As someone who has experienced sexual assault, both firsthand and through the stories of way too many humans I care deeply for, when a video of a presidential candidate saying grotesque things about women surfaces, or when a rape victim’s justice is forfeited because of her rapist’s swim times, my anger is real and automatic. I do not get to sit this one out or pretend that rape culture is not a real issue because I know the pain of it intimately.
But there are issues that are hazier for me because my understanding and experience of them are small and limited. I don’t know what it’s like to walk in the fear of police brutality or to be a refugee uprooted from my home country and placed somewhere foreign and often uninviting. After Terence Crutcher was killed, my small, tear-filled prayer from a corner apartment in West Nashville was “Lord, mobilize the church”. As I was driving home Wednesday night after a heated discussion with a friend about racial divide and the state of our election, God reminded me of this prayer and I felt a nudge in my spirit that had me thinking, maybe the point is not to start with a mobilization of the church, but a mobilization of my heart. Maybe the most helpful thing I can do, the best weapon in a fight against apathy, is having a heart that is willing to be introspective and weed out the injustice on a personal level. What if instead of needing to be right or being ok with my own ignorance, I searched my heart and was convinced that prejudice and injustice and privilege exist because they exist within me?
Although policy change and a national awareness are important keys in waking us up and keeping our systems accountable, I believe that change is sustained when our hearts begin to soften towards our own fallibility and people who are different than us. It is what builds community. It is what bridges gaps. It is what allows you to sit down with another human who is different than you and expand your worldview past the media-informed opinion you have of them. The church cannot be mobilized unless people are set in motion and filled with a deep anger for change. And the deep anger for change comes when we form real, authentic relationships with people who are on the front lines of firsthand experience, and their injustice starts to become our injustice. It comes when we put down our commentaries about the neighborhood, drive twenty miles out of our comfortable suburb and step onto the streets we seem to know so much about.

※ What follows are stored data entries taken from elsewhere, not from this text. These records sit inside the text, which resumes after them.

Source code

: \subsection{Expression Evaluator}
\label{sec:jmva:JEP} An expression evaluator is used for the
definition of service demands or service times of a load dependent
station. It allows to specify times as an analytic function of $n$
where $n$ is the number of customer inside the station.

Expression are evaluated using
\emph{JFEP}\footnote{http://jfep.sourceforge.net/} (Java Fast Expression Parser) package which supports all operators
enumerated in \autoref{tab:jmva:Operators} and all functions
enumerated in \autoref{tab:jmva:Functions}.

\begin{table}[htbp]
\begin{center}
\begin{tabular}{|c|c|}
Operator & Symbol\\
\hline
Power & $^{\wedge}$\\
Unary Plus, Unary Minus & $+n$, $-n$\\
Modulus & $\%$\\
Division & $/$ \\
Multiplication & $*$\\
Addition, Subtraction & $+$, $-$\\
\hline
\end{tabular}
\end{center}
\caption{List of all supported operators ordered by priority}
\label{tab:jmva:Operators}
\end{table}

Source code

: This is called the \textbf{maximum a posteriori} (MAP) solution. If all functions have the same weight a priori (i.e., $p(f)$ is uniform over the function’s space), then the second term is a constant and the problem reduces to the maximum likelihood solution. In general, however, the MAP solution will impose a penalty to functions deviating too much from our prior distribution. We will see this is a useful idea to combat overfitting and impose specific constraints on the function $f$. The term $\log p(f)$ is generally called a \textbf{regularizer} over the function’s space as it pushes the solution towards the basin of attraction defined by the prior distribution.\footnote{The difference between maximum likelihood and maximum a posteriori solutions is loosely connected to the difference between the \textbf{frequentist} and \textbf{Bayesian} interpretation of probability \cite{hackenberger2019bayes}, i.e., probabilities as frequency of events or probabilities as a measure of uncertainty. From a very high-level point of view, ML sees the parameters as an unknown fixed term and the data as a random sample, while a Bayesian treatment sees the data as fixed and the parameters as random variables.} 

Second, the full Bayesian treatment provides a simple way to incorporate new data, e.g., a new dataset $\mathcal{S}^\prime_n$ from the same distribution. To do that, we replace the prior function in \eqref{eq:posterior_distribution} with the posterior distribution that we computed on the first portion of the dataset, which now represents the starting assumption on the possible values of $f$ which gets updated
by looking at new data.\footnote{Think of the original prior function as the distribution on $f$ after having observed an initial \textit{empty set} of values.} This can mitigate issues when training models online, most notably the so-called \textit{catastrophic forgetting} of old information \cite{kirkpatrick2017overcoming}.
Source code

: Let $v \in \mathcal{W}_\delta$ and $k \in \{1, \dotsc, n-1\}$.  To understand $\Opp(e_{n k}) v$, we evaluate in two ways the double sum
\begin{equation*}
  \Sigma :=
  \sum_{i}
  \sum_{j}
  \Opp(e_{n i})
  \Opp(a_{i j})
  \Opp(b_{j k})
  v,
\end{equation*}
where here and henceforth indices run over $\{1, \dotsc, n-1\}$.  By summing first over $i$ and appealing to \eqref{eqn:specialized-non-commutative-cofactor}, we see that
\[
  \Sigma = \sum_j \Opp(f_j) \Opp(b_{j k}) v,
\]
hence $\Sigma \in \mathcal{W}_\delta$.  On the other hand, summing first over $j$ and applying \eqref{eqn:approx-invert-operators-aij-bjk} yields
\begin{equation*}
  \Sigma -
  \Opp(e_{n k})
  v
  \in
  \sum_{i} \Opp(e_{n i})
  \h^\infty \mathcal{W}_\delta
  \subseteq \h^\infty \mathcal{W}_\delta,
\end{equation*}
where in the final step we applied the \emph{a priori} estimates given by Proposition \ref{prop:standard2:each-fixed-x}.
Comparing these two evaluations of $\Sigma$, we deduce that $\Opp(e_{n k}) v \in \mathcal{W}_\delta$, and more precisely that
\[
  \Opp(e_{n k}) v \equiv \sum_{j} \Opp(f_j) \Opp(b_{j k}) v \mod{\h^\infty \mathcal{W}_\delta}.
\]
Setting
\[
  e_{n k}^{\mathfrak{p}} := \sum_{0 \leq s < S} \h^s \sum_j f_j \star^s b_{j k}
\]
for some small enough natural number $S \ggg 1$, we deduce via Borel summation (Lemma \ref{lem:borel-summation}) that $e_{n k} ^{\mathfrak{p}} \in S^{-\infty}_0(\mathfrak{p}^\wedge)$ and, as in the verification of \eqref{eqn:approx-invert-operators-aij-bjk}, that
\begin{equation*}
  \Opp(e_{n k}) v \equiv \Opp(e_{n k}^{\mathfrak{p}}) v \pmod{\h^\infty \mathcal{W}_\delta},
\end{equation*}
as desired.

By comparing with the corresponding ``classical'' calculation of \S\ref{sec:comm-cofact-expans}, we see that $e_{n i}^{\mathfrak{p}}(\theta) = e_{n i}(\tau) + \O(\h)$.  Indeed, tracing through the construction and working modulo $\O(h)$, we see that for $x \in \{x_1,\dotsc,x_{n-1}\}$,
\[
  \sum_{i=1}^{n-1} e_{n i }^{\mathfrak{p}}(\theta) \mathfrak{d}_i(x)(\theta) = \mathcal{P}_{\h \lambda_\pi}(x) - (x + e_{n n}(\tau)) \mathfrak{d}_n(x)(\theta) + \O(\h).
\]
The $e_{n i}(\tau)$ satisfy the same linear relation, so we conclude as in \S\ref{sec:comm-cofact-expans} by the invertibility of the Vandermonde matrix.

What I am suggesting is that we start putting ourselves in positions where apathy is no longer an option. That we choose to open our hearts, enter into, and listen to understand firsthand experiences. That we volunteer for the front lines of a war that, maybe we didn’t choose or aren’t promoting but is very real to our neighbors and they need our ammo. Like Aaron and Hur did for Moses (Exodus 17:11-12) they need us to hold up their arms that are growing weary so that we might all win the war. As my friend reminded me Wednesday night, “we are not free until we are all free”. Our neighbor’s victory is our victory.
Jesus is not apathetic. Not towards your pain and firsthand experience, and not towards your neighbor’s pain and firsthand experience. If anyone had the deserved right of staying quiet and walking away it was him, but he joyfully gave up his privilege when he was born in human flesh and suffered on a cross to get close to the marginalized and broken hearted. He made our victory his top priority and our injustice his injustice.
May we do the same for our neighbors in need. May we be brave enough to joyfully hand over our privilege of staying silent and enter into the firsthand experiences of those who are different than us. May we never grow comfortable in our apathy.
Lord, mobilize my heart. Let revival start with me. Shake me awake. Rid me of my apathy.